Objective
To understand PyTorch as one of the frameworks for developing Neural Network codes on GPU. Describe the autograd functionality, show how to use it and explain how it simplifies the neural network computations. Also share a simple experiment done using the PyTorch. The whole exercise is meant for learning purposes.
Background
It is a known fact that the Graphics Processing Unit (GPU) architecture accelerates performance of AI/Python workloads. Let us talk about NVIDIA GPUs. One can develop C/C++/fortran programs using the CUDA (Compute Unified Device Architecture) framework or the Open ACC specification to exploit the GPUs. But, is there an equivalent framework for AI/Python programs on GPU systems? This question led me to PyTorch, Tensors and autograd. At the end, I was very convinced about the autograd functionality.
Victor’s Introduction to Neural Networks blog is our base reference. Here the neural network (NN) is trained with a simple data given in the Table. Coding is done using Python and NumPy. In this reference, NN basics, math. derivations, gradient descent algorithm and python code are lucidly explained. Readers are encouraged to review the reference first.
The Data and model
Weight, height and the gender of Alice, Bob, Charlie and Diana are given in the Table. Using this data, train the neural Network and build the model. Given a new person’s weight and height, the model should predict the gender.
The NN consists of an input layer (persons' weight and height), one hidden layer of weights and biases, and one output layer of persons-gender. The NN is trained with the help of above data by iterating the feed-forward and back-propagation(back-prop) phases till the model is fully trained.
Autograd package
Instead of explicitly calculating the derivatives, the autograd functionality automatically calculates it for users. This is also known as the automatic differentiation. As the feed-forward is progressing, the gradient is tracked and stored. The Loss, L = (actual – predicted) is a multi-variable function as shown below:
L(w1,w2,w3,w4,w5,w6,b1,b2,b3)
What are the impacts of w1 w2... on L. For, what values of weights(w) and biases(b) will the loss L be minimum. To answer these, we need to find partial derivatives ∂w1/∂L, ∂w2/∂L,… ∂b3/∂L . In a traditional approach, one calculates each of these derivatives. By using autograd, user gets all the required derivatives. Except for the introduction of autograd, there is no changes to the NN algorithm, whatsoever.

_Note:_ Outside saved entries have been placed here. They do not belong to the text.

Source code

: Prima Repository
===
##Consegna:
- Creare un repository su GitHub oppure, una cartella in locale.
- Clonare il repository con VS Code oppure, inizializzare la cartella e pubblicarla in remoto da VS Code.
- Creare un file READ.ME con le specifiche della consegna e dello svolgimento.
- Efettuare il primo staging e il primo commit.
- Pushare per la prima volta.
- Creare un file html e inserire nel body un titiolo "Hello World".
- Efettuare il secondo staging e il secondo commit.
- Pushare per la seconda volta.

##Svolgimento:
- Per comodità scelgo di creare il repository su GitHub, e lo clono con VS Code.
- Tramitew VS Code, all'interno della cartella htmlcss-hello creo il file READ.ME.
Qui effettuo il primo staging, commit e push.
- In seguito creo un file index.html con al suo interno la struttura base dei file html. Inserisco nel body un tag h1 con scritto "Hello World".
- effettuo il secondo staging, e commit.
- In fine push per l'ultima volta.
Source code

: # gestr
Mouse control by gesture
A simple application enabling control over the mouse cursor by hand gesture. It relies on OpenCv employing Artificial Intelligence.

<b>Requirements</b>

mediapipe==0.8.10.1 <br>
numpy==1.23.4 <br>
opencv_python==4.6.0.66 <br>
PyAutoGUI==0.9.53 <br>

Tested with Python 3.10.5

PyTorch is the python based scientific computing software optimized for GPUs. Unlike Python which uses NumPy, PyTorch uses Tensors to accelerate the GPU computing. torch.Tensor is the central class of the package. If user sets its attribute .requires_grad as True, as in e.g.

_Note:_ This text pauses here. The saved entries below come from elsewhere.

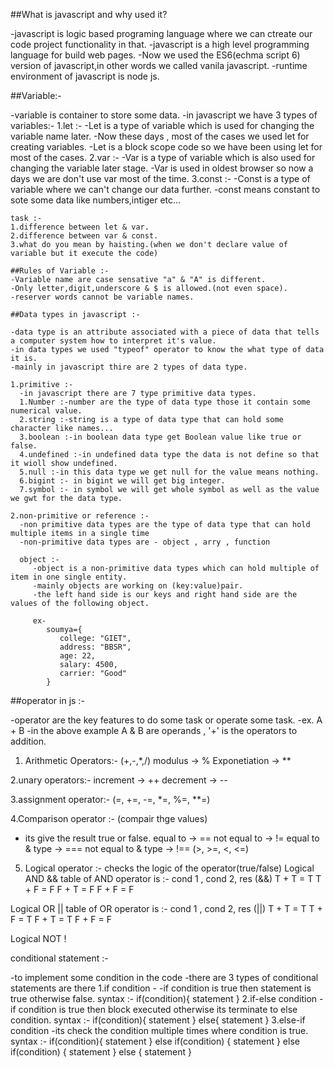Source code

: ##What is javascript and why used it?

-javascript is logic based programing language where we can ctreate our code project functionality in that.
-javascript is a high level programming language for build web pages.
-Now we used the ES6(echma script 6) version of javascript,in other words we called vanila javascript.
-runtime environment of javascript is node js.

##Variable:-
 
 -variable is container to store some data.
 -in javascript we have 3 types of variables:-
 1.let :-
    -Let is a type of variable which is used for changing the variable name later.
    -Now these days , most of the cases we used let for creating variables.
    -Let is a block scope code so we have been using let for most of the cases.
 2.var :-
    -Var is a type of variable which is also used for changing the variable later stage.
    -Var is used in oldest browser so now a days we are don't use var most of the time.
 3.const :-
    -Const is a type of variable where we can't change our data further.
    -const means constant to sote some data like numbers,intiger etc...

    task :-
    1.difference between let & var.
    2.difference between var & const.
    3.what do you mean by haisting.(when we don't declare value of variable but it execute the code)

    ##Rules of Variable :-
    -Variable name are case sensative "a" & "A" is different.
    -Only letter,digit,underscore & $ is allowed.(not even space).
    -reserver words cannot be variable names.

    ##Data types in javascript :-

    -data type is an attribute associated with a piece of data that tells a computer system how to interpret it's value.
    -in data types we used "typeof" operator to know the what type of data it is.
    -mainly in javascript thire are 2 types of data type.

    1.primitive :-
      -in javascript there are 7 type primitive data types.
      1.Number :-number are the type of data type those it contain some numerical value.
      2.string :-string is a type of data type that can hold some character like names...
      3.boolean :-in boolean data type get Boolean value like true or false.
      4.undefined :-in undefined data type the data is not define so that  it wioll show undefined.
      5.null :-in this data type we get null for the value means nothing.
      6.bigint :- in bigint we will get big integer.
      7.symbol :- in symbol we will get whole symbol as well as the value we gwt for the data type.

    2.non-primitive or reference :-
      -non primitive data types are the type of data type that can hold multiple items in a single time
      -non-primitive data types are - object , arry , function

      object :-
         -object is a non-primitive data types which can hold multiple of item in one single entity.
         -mainly objects are working on (key:value)pair.
         -the left hand side is our keys and right hand side are the values of the following object.

         ex-
            soumya={
               college: "GIET",
               address: "BBSR",
               age: 22,
               salary: 4500,
               carrier: "Good"
            }

##operator in js :-

-operator are the key features to do some task or operate some task.
-ex. A + B
-in the above example A & B are operands , '+' is the operators to addition.
1. Arithmetic Operators:-
(+,-,*,/)
modulus -> %
Exponetiation -> **

2.unary operators:-
increment -> ++
decrement -> --

3.assignment operator:-
(=, +=, -=, *=, %=, **=)

4.Comparison operator :- (compair thge values)
* its give the result true or false.
equal to -> ==
not equal to -> !=
equal to & type -> ===
not equal to & type -> !==
(>, >=, <, <=)

5. Logical operator :- checks the logic of the operator(true/false)
Logical AND &&
table of AND operator is :-
cond 1 , cond 2, res (&&)
T + T = T
T + F = F
F + T = F
F + F = F

Logical OR ||
table of OR operator is :-
cond 1 , cond 2, res (||)
T + T = T
T + F = T
F + T = T
F + F = F

Logical NOT !

conditional statement :-

-to implement some condition in the code
-there are 3 types of conditional statements are there
1.if condition -
-if condition is true then statement is true otherwise false. syntax :- if(condition){ statement }
2.if-else condition
-if condition is true then block executed otherwise its terminate to else condition. syntax :- if(condition){ statement } else{ statement }
3.else-if condition
-its check the condition multiple times where condition is true. syntax :- if(condition){ statement } else if(condition) { statement } else if(condition) { statement } else { statement }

self.w1 = torch.rand(1, requires_grad=True)it begins to track operations on it. When the user finishes computation, user can call .backward() as in e.g.
mseloss.backward()and have all the gradients computed automatically. The gradient for this tensor will be accumulated into .grad attribute.
Links to the PyTorch code, which was tested on Google Colab using a GPU, and the outputs are provided.
Key Takeaways
In addition to reducing the number of lines of code, the use of autograd also eliminates any possible error in gradient calculations. With autograd, one can simplify the NN backprop phase. The automation is all the more helpful when the size of the network is big. Importantly, PyTorch is a robust programming framework for developing AI/Python applications to run on GPUs, optimally.